Solo and company are led out of the bunker by the stormtroopers, but the droids and the Ewoks have already orchestrated the attack on the Empire, and another intense battle commences with the Rebels and Ewoks on one side, the Empire on another.
Palpatine shows to Luke the full power of the Death Star, and the station, now fully operational, destroys one of the Alliance's ships. Meanwhile, on Endor, the battle continues, with casualties (Rebel, stormtrooper, and Ewok) already mounting. Eventually, Han, Leia, and Chewbacca gain access to the bunker.
On the Death Star, Luke, already fueled by anger, lashes out at the Emperor with his lightsaber, only to be deflected by his Father Darth Vader, and thus the final duel between father and son begins. After a while, Vader stalks for a hidden Luke to let down his guard, while quietly sensing within his son's mind that Luke has a sister. Vader threatens to turn her to the dark side if Luke will not, but Luke responds viciously in intense saber fighting of Djem So, up to the point where Luke strikes off Vader's right mechanical hand (just as Vader cut off Luke's in The Empire Strikes Back).
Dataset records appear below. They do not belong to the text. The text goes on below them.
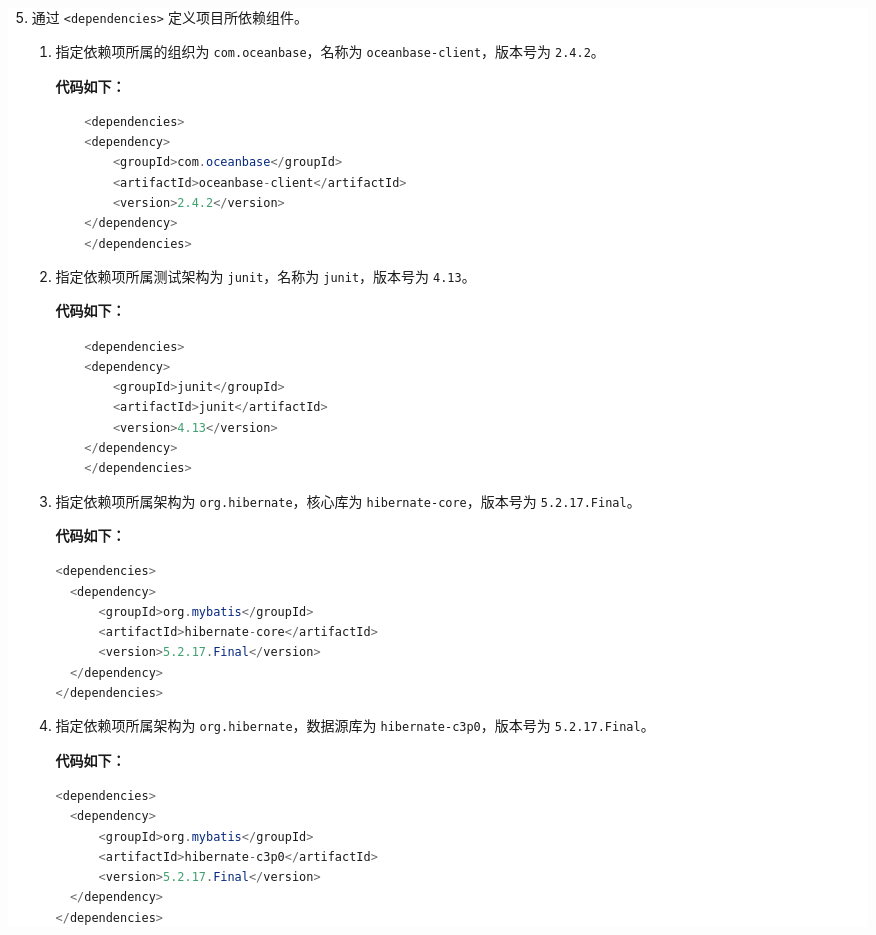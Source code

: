 5. 通过 `<dependencies>` 定义项目所依赖组件。

   1. 指定依赖项所属的组织为 `com.oceanbase`，名称为 `oceanbase-client`，版本号为 `2.4.2`。

        **代码如下：**

        ```java
            <dependencies>
            <dependency>
                <groupId>com.oceanbase</groupId>
                <artifactId>oceanbase-client</artifactId>
                <version>2.4.2</version>
            </dependency>
            </dependencies>
        ```

   2. 指定依赖项所属测试架构为 `junit`，名称为 `junit`，版本号为 `4.13`。

        **代码如下：**

        ```java
            <dependencies>
            <dependency>
                <groupId>junit</groupId>
                <artifactId>junit</artifactId>
                <version>4.13</version>
            </dependency>
            </dependencies>
        ```

   3. 指定依赖项所属架构为 `org.hibernate`，核心库为 `hibernate-core`，版本号为 `5.2.17.Final`。

        **代码如下：**

        ```java
        <dependencies>
          <dependency>
              <groupId>org.mybatis</groupId>
              <artifactId>hibernate-core</artifactId>
              <version>5.2.17.Final</version>
          </dependency>
        </dependencies>
        ```

   4. 指定依赖项所属架构为 `org.hibernate`，数据源库为 `hibernate-c3p0`，版本号为 `5.2.17.Final`。

      **代码如下：**

        ```java
        <dependencies>
          <dependency>
              <groupId>org.mybatis</groupId>
              <artifactId>hibernate-c3p0</artifactId>
              <version>5.2.17.Final</version>
          </dependency>
        </dependencies>
        ```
The Emperor encourages Luke to kill his father so the young Jedi can take Vader's place alongside Palpatine. But Luke controls his anger and throws aside his lightsaber. He declares himself to be a Jedi Knight as his father Anakin was before he turned to Darth Vader.
Han, Leia, and Chewbacca escape from the bunker, just in time for its destruction, thus bringing down the shield. The Alliance is now free to attack the half-completed Death Star.
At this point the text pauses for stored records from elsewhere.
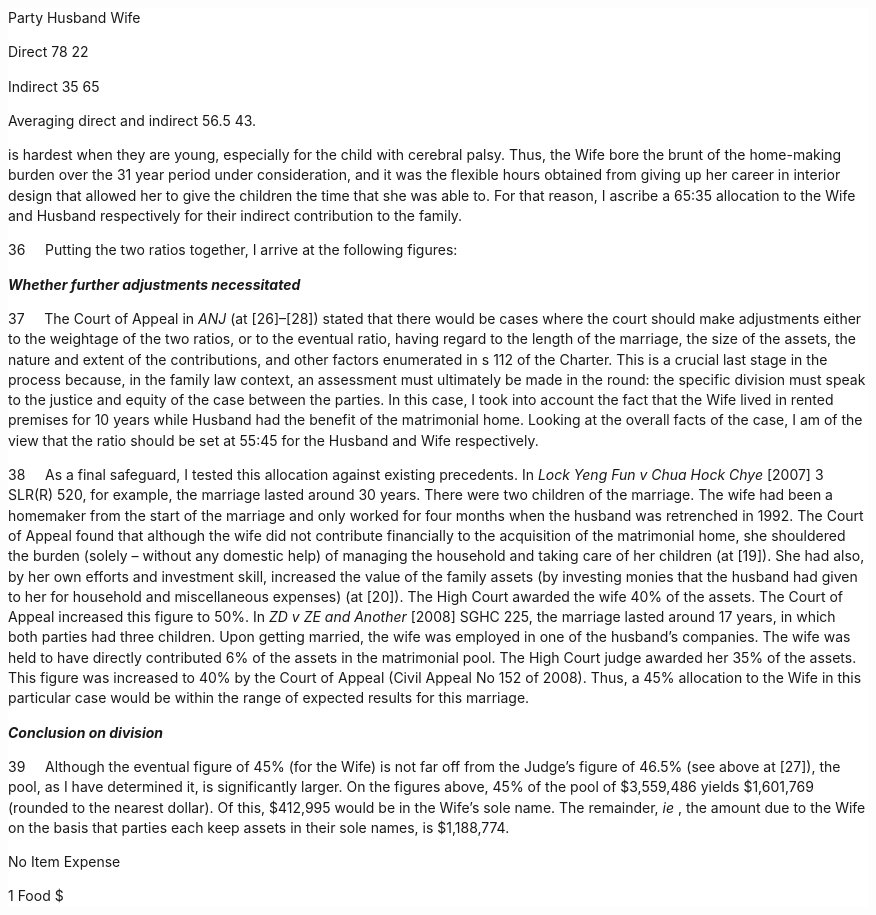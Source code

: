 
 Party Husband Wife 

 Direct 78 22 

 Indirect 35 65 

 Averaging direct and indirect 56.5 43. 

is hardest when they are young, especially for the child with cerebral palsy. Thus, the Wife bore the brunt of the home-making burden over the 31 year period under consideration, and it was the flexible hours obtained from giving up her career in interior design that allowed her to give the children the time that she was able to. For that reason, I ascribe a 65:35 allocation to the Wife and Husband respectively for their indirect contribution to the family. 

36     Putting the two ratios together, I arrive at the following figures: 

**_Whether further adjustments necessitated_** 

37     The Court of Appeal in _ANJ_ (at [26]–[28]) stated that there would be cases where the court should make adjustments either to the weightage of the two ratios, or to the eventual ratio, having regard to the length of the marriage, the size of the assets, the nature and extent of the contributions, and other factors enumerated in s 112 of the Charter. This is a crucial last stage in the process because, in the family law context, an assessment must ultimately be made in the round: the specific division must speak to the justice and equity of the case between the parties. In this case, I took into account the fact that the Wife lived in rented premises for 10 years while Husband had the benefit of the matrimonial home. Looking at the overall facts of the case, I am of the view that the ratio should be set at 55:45 for the Husband and Wife respectively. 

38     As a final safeguard, I tested this allocation against existing precedents. In _Lock Yeng Fun v Chua Hock Chye_ [2007] 3 SLR(R) 520, for example, the marriage lasted around 30 years. There were two children of the marriage. The wife had been a homemaker from the start of the marriage and only worked for four months when the husband was retrenched in 1992. The Court of Appeal found that although the wife did not contribute financially to the acquisition of the matrimonial home, she shouldered the burden (solely – without any domestic help) of managing the household and taking care of her children (at [19]). She had also, by her own efforts and investment skill, increased the value of the family assets (by investing monies that the husband had given to her for household and miscellaneous expenses) (at [20]). The High Court awarded the wife 40% of the assets. The Court of Appeal increased this figure to 50%. In _ZD v ZE and Another_ [2008] SGHC 225, the marriage lasted around 17 years, in which both parties had three children. Upon getting married, the wife was employed in one of the husband’s companies. The wife was held to have directly contributed 6% of the assets in the matrimonial pool. The High Court judge awarded her 35% of the assets. This figure was increased to 40% by the Court of Appeal (Civil Appeal No 152 of 2008). Thus, a 45% allocation to the Wife in this particular case would be within the range of expected results for this marriage. 

**_Conclusion on division_** 

39     Although the eventual figure of 45% (for the Wife) is not far off from the Judge’s figure of 46.5% (see above at [27]), the pool, as I have determined it, is significantly larger. On the figures above, 45% of the pool of $3,559,486 yields $1,601,769 (rounded to the nearest dollar). Of this, $412,995 would be in the Wife’s sole name. The remainder, _ie_ , the amount due to the Wife on the basis that parties each keep assets in their sole names, is $1,188,774. 


 No Item Expense 

 1 Food $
Back on board the Death Star, an enraged Palpatine declares that if Luke cannot be turned to the dark side, he will be killed, and uses Force lightning against Luke. Palpatine slowly increases the intensity of the lightning, slowly torturing Luke to death. But the sight of seeing Luke dying causes Vader's heart to melt, relating back to the pain he endured due to the Force Lightning Count Dooku bolted himself with, thus beginning the touching and dramatic redemption of Anakin Skywalker. Vader finally ceases to exist as Anakin turns on Palpatine, lifting the Emperor off his feet with the great strength of his cybernetic right arm, and despite the deadly Force lightning now surging on Anakin, he hurls his former master into a reactor shaft, destroying the Emperor.
The Millennium Falcon and its remaining Rebel fighters enter the bowels of the Death Star, and some fighters engage in a point-blank attack on the Super Star Destroyer, causing the Imperial flagship's destruction.
Back on the Death Star, in the middle of an evacuation, Luke has carried his father's ravaged body to the foot of the former Vader's shuttle. Anakin asks Luke to remove his mask so that he can look upon the face of his son, just for once, with his "own eyes." Anakin's face is revealed to be pale white (from not seeing natural sunlight in 23 years), and his head severely scarred from his duel with Obi-Wan Kenobi (as depicted in Revenge of the Sith). Anakin tells Luke that his son was right, and asks him to tell his sister the same. With that, Anakin Skywalker dies.
The Millennium Falcon and its strike force (in the last Rebel fighter inside) reach the Death Star's main reactor and fire concussion missiles and proton torpedoes at it, causing it to collapse. Luke escapes the Death Star with his father's body and flies out through the flames, and so do Wedge Antilles and the Millennium Falcon before the Death Star explodes.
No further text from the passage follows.